J&J regrets paying for study that injected incarcerated Black men with asbestos — report
Newly unsealed court documents reveal that Johnson & Johnson paid for a study that injected 10 incarcerated Black men with asbestos, as part of the company’s early talcum powder trials, according to a new report in Bloomberg News.

While news of the 50-year-old study itself isn’t new, as it first came to light decades ago, J&J’s involvement in the hundreds of experiments conducted by a UPenn dermatologist Albert Kligman over two decades at Holmesburg Prison in Pennsylvania is new, and will likely make a serious dent in the Big Pharma’s reputation.
The testing regime, according to Bloomberg, was also funded by Dow Chemical and the federal government, and it sought to look into how asbestos, a known carcinogen in the 1950s, compared with talc.
J&J didn’t dispute hiring Kligman in the 1960s to do the baby powder tests, Bloomberg found, but J&J officials said they regretted the firm’s involvement with the dermatologist.
“We deeply regret the conditions under which these studies were conducted, and in no way do they reflect the values or practices we employ today,” Kim Montagnino, a company spokeswoman, said in an emailed statement to Bloomberg.
According to the unsealed files, Kligman recruited 10 prisoners in 1971 to get injections of tremolite and chrysotile asbestos, along with a talc shot in their lower backs.
Meanwhile, J&J late last month celebrated a win in bankruptcy court, with a US judge ruling in favor of its controversial Chapter 11 filing meant to settle thousands of lawsuits alleging its talc-based products caused cancer.

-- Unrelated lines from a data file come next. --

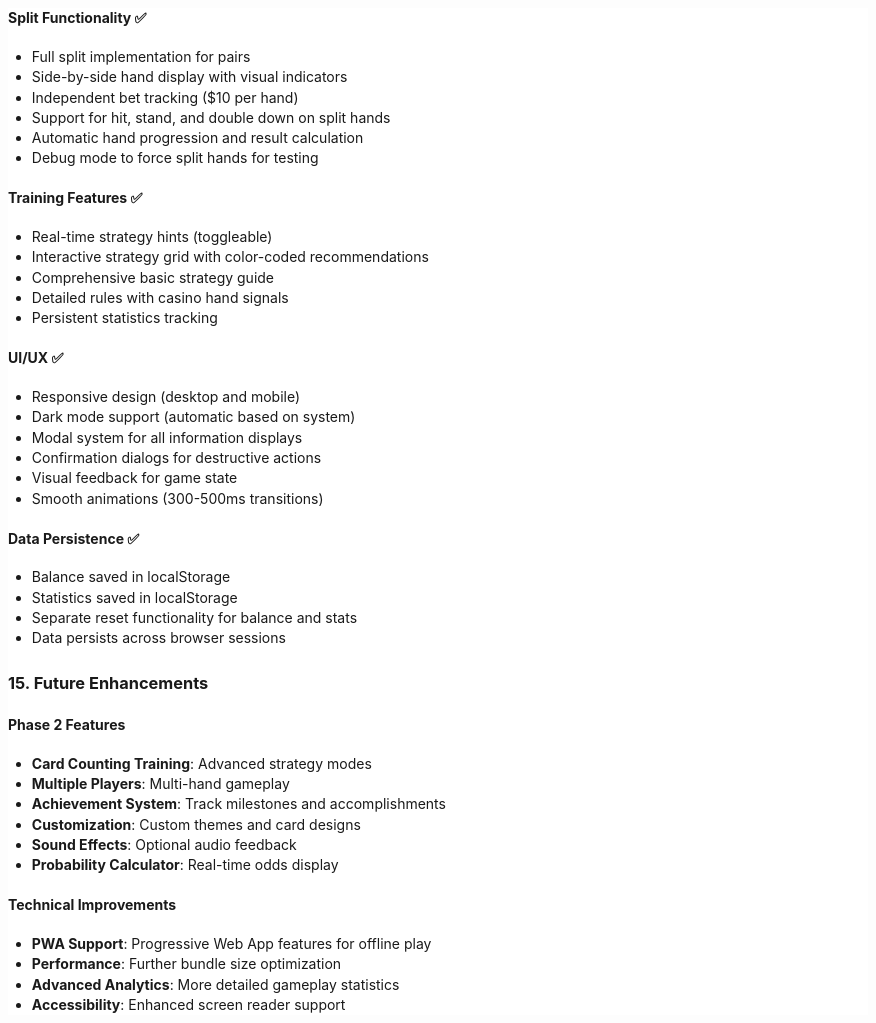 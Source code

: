 #### Split Functionality ✅
- Full split implementation for pairs
- Side-by-side hand display with visual indicators
- Independent bet tracking ($10 per hand)
- Support for hit, stand, and double down on split hands
- Automatic hand progression and result calculation
- Debug mode to force split hands for testing

#### Training Features ✅
- Real-time strategy hints (toggleable)
- Interactive strategy grid with color-coded recommendations
- Comprehensive basic strategy guide
- Detailed rules with casino hand signals
- Persistent statistics tracking

#### UI/UX ✅
- Responsive design (desktop and mobile)
- Dark mode support (automatic based on system)
- Modal system for all information displays
- Confirmation dialogs for destructive actions
- Visual feedback for game state
- Smooth animations (300-500ms transitions)

#### Data Persistence ✅
- Balance saved in localStorage
- Statistics saved in localStorage
- Separate reset functionality for balance and stats
- Data persists across browser sessions

### 15. Future Enhancements

#### Phase 2 Features
- **Card Counting Training**: Advanced strategy modes
- **Multiple Players**: Multi-hand gameplay
- **Achievement System**: Track milestones and accomplishments
- **Customization**: Custom themes and card designs
- **Sound Effects**: Optional audio feedback
- **Probability Calculator**: Real-time odds display

#### Technical Improvements
- **PWA Support**: Progressive Web App features for offline play
- **Performance**: Further bundle size optimization
- **Advanced Analytics**: More detailed gameplay statistics
- **Accessibility**: Enhanced screen reader support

J&J continues to claim that its talc products are safe, while the 38,000 lawsuits claim that the widely used baby powder and other commercial talc products contained asbestos and caused mesothelioma and ovarian cancer.
Kligman, meanwhile, died in 2010, and according to Bloomberg, never acknowledged any wrongdoing. “My use of paid prisoners as research subjects in the 1950s and 1960s was in keeping with this nation’s standard protocol for conducting scientific investigations at the time,” Kligman told the Baltimore Sun in 1998.